I affectionately named her LuckyBastard for obvious reasons, and I’m pretty sure she’s going to make it, as there’s no evidence of broken skin or internal bleeding. Unfortunately, I can’t completely rule out internal injuries because my rodent CT machine is down.
Plus, I’m obviously bullshitting you, because I don’t actually have that much needed piece of equipment that every cat owner should totally own.
And yes, I praised ThatGoddamnedCat for bringing dinner home.
He knows I hate to cook on Fridays.
Brownie points to ThatGoddamnedCat.
The dogs are going absolutely berserk at the moment, because I have LuckyBastard on the kitchen table hanging out in nurse Gina’s ICU for-unfortunate-play-dates-of-ThatGoddamnedCat, which is actually just a warm towel in a tall Hollister bag.
Her yummy chipmunk smell is driving them both batshitcrazy.
Actually, Sketch who’s three is the one who’s pacing and nosing around like a juvenile spider money on crack. I honestly don’t think Tucker (12y/o German Shepherd) even cares, because he’s retired from hunting prey and all other unnecessary dog related nonsense. Also, the poor guy can’t see or hear very well. He lives to chill out and protect the house.
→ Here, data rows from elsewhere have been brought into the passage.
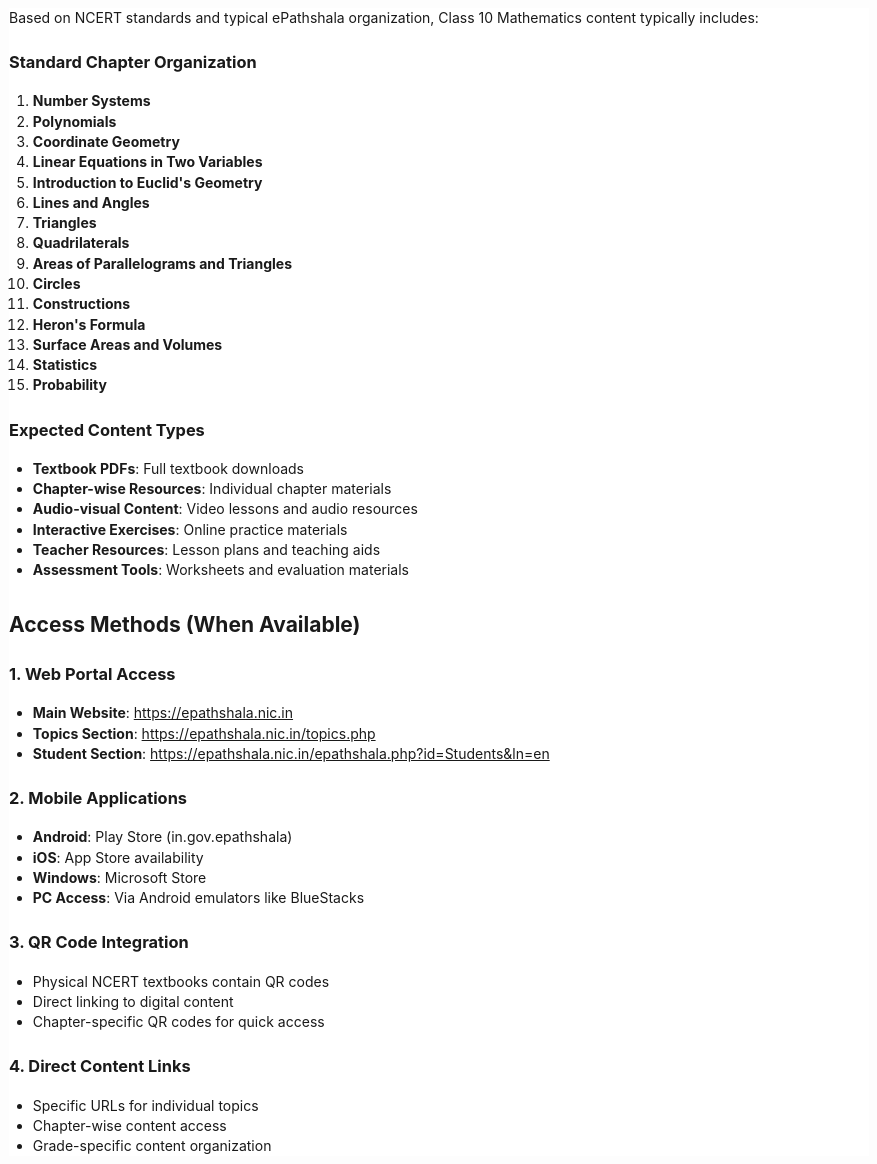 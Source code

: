 Based on NCERT standards and typical ePathshala organization, Class 10 Mathematics content typically includes:

### Standard Chapter Organization
1. **Number Systems**
2. **Polynomials**
3. **Coordinate Geometry**
4. **Linear Equations in Two Variables**
5. **Introduction to Euclid's Geometry**
6. **Lines and Angles**
7. **Triangles**
8. **Quadrilaterals**
9. **Areas of Parallelograms and Triangles**
10. **Circles**
11. **Constructions**
12. **Heron's Formula**
13. **Surface Areas and Volumes**
14. **Statistics**
15. **Probability**

### Expected Content Types
- **Textbook PDFs**: Full textbook downloads
- **Chapter-wise Resources**: Individual chapter materials
- **Audio-visual Content**: Video lessons and audio resources
- **Interactive Exercises**: Online practice materials
- **Teacher Resources**: Lesson plans and teaching aids
- **Assessment Tools**: Worksheets and evaluation materials

## Access Methods (When Available)

### 1. Web Portal Access
- **Main Website**: https://epathshala.nic.in
- **Topics Section**: https://epathshala.nic.in/topics.php
- **Student Section**: https://epathshala.nic.in/epathshala.php?id=Students&ln=en

### 2. Mobile Applications
- **Android**: Play Store (in.gov.epathshala)
- **iOS**: App Store availability
- **Windows**: Microsoft Store
- **PC Access**: Via Android emulators like BlueStacks

### 3. QR Code Integration
- Physical NCERT textbooks contain QR codes
- Direct linking to digital content
- Chapter-specific QR codes for quick access

### 4. Direct Content Links
- Specific URLs for individual topics
- Chapter-wise content access
- Grade-specific content organization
I’m pretty sure he’s only anxious because he’s picking up batshitcrazy little dogs vibes. In fact, his poop just fell out, so I’m like 100% convinced it’s pure anxiety.
*Poop falling out is distinctly different than pooping on the kitchen floor, because this particular dog would never ever do that. He’s simply a well-mannered geriatric fellow who got anxious and well… shit happens.
Truth be told, I think this brainy canine who’s uber awesome in every way, had like one (maybe two) accidents in his entire lifetime.
We brought him home at 6 weeks and POOF! he was potty trained. He’s smarter than most people and a helluva lot easier to train than a human child.
I’m pretty sure he’s still humiliated over that one or two accidents he had when he was a pup, because if I remember correctly, his expression was all like…. “Ohhhh… you want me to go out there?? Why didn’t you just say so, master… I understand over a hundred different languages. Where’s the paper towels and carpet spray? I shall clean it up.”
And that was that.
The little guy on the other hand, who’s a Cavalier King Charles Spaniel was obviously bred exclusively for companionship and keeping humans warm because his only assets are a viable heart beat, cuteness and ability to snuggle.
End of story.
I’m not complaining though. Adorable, snuggly companions who don’t sass, talk back or ask for money are hard to come by.
Back to LuckyBastard. She’s resting comfortably nestled in her Hollister bag where this strapping young beach dude is protecting her. Her breathing is fast, but regular and reflexes seem to be intact.
I think she’s going to be fine.
I’m glad she stopped by to visit.
Mornings are anything but boring around here.
The following has been yet another adventure from… The Chronicles of ThatGoddamned Cat.